- [TASK STATEMENT]: Copy all lines containing the string "improve" from the records below.

________________

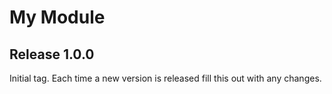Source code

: # My Module

## Release 1.0.0
Initial tag. Each time a new version is released fill this out with any changes.
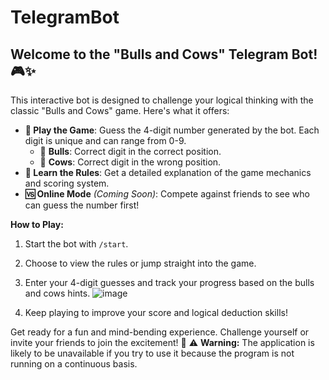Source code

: ﻿# TelegramBot

## Welcome to the "Bulls and Cows" Telegram Bot! 🎮✨

This interactive bot is designed to challenge your logical thinking with the classic "Bulls and Cows" game. Here's what it offers:

- **🎲 Play the Game**: Guess the 4-digit number generated by the bot. Each digit is unique and can range from 0-9. 
  - 🐂 **Bulls**: Correct digit in the correct position.
  - 🐄 **Cows**: Correct digit in the wrong position.
- **📖 Learn the Rules**: Get a detailed explanation of the game mechanics and scoring system.
- **🆚 Online Mode** *(Coming Soon)*: Compete against friends to see who can guess the number first!

**How to Play:**
1. Start the bot with `/start`.
2. Choose to view the rules or jump straight into the game.
3. Enter your 4-digit guesses and track your progress based on the bulls and cows hints.
![image](https://github.com/user-attachments/assets/d8a4deb7-8554-4e9b-8c3a-71ce4ed925ea)

4. Keep playing to improve your score and logical deduction skills!

Get ready for a fun and mind-bending experience. Challenge yourself or invite your friends to join the excitement! 🚀
⚠️ **Warning:** The application is likely to be unavailable if you try to use it because the program is not running on a continuous basis.
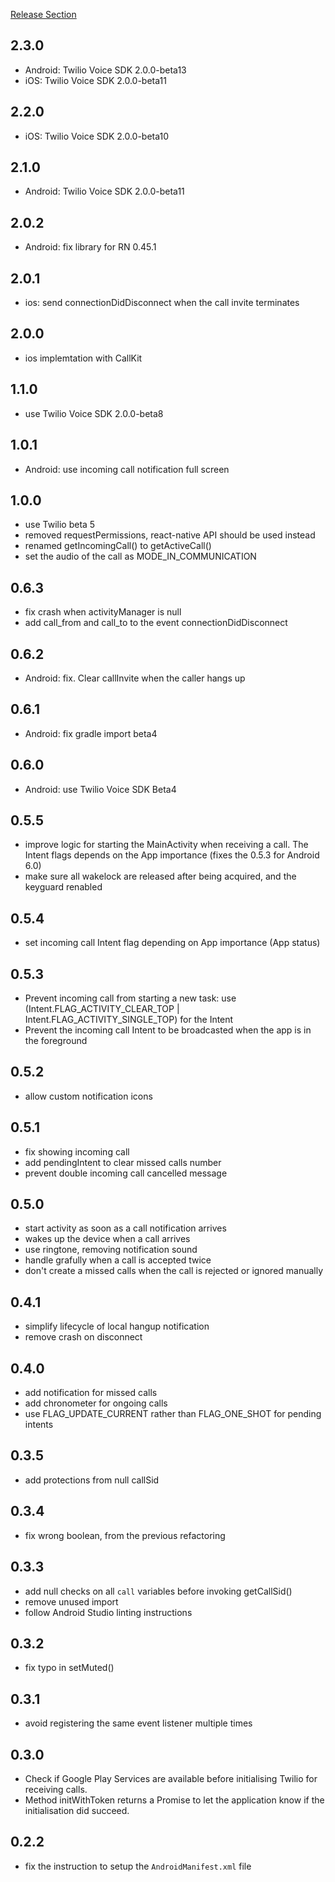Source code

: [Release Section](https://github.com/hoxfon/react-native-twilio-programmable-voice/releases)

## 2.3.0
- Android: Twilio Voice SDK 2.0.0-beta13
- iOS:     Twilio Voice SDK 2.0.0-beta11

## 2.2.0
- iOS: Twilio Voice SDK 2.0.0-beta10

## 2.1.0
- Android: Twilio Voice SDK 2.0.0-beta11

## 2.0.2
- Android: fix library for RN 0.45.1

## 2.0.1
- ios: send connectionDidDisconnect when the call invite terminates

## 2.0.0
- ios implemtation with CallKit

## 1.1.0
- use Twilio Voice SDK 2.0.0-beta8

## 1.0.1
- Android: use incoming call notification full screen

## 1.0.0
- use Twilio beta 5
- removed requestPermissions, react-native API should be used instead
- renamed getIncomingCall() to getActiveCall()
- set the audio of the call as MODE_IN_COMMUNICATION

## 0.6.3
- fix crash when activityManager is null
- add call_from and call_to to the event connectionDidDisconnect

## 0.6.2
- Android: fix. Clear callInvite when the caller hangs up

## 0.6.1
- Android: fix gradle import beta4

## 0.6.0
- Android: use Twilio Voice SDK Beta4

## 0.5.5
- improve logic for starting the MainActivity when receiving a call. The Intent flags depends on the App importance (fixes the 0.5.3 for Android 6.0)
- make sure all wakelock are released after being acquired, and the keyguard renabled

## 0.5.4
- set incoming call Intent flag depending on App importance (App status)

## 0.5.3
- Prevent incoming call from starting a new task: use (Intent.FLAG_ACTIVITY_CLEAR_TOP | Intent.FLAG_ACTIVITY_SINGLE_TOP) for the Intent
- Prevent the incoming call Intent to be broadcasted when the app is in the foreground

## 0.5.2
- allow custom notification icons

## 0.5.1
- fix showing incoming call
- add pendingIntent to clear missed calls number
- prevent double incoming call cancelled message

## 0.5.0

- start activity as soon as a call notification arrives
- wakes up the device when a call arrives
- use ringtone, removing notification sound
- handle grafully when a call is accepted twice
- don't create a missed calls when the call is rejected or ignored manually

## 0.4.1

- simplify lifecycle of local hangup notification
- remove crash on disconnect

## 0.4.0

- add notification for missed calls
- add chronometer for ongoing calls
- use FLAG_UPDATE_CURRENT rather than FLAG_ONE_SHOT for pending intents

## 0.3.5

- add protections from null callSid

## 0.3.4

- fix wrong boolean, from the previous refactoring

## 0.3.3

- add null checks on all `call` variables before invoking getCallSid()
- remove unused import
- follow Android Studio linting instructions

## 0.3.2

- fix typo in setMuted()

## 0.3.1

- avoid registering the same event listener multiple times

## 0.3.0

- Check if Google Play Services are available before initialising Twilio for receiving calls.
- Method initWithToken returns a Promise to let the application know if the initialisation did succeed.


## 0.2.2

- fix the instruction to setup the `AndroidManifest.xml` file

________________

- [RESPONSE TO THIS EXERCISE]:
4. Keep playing to improve your score and logical deduction skills!
- improve logic for starting the MainActivity when receiving a call. The Intent flags depends on the App importance (fixes the 0.5.3 for Android 6.0)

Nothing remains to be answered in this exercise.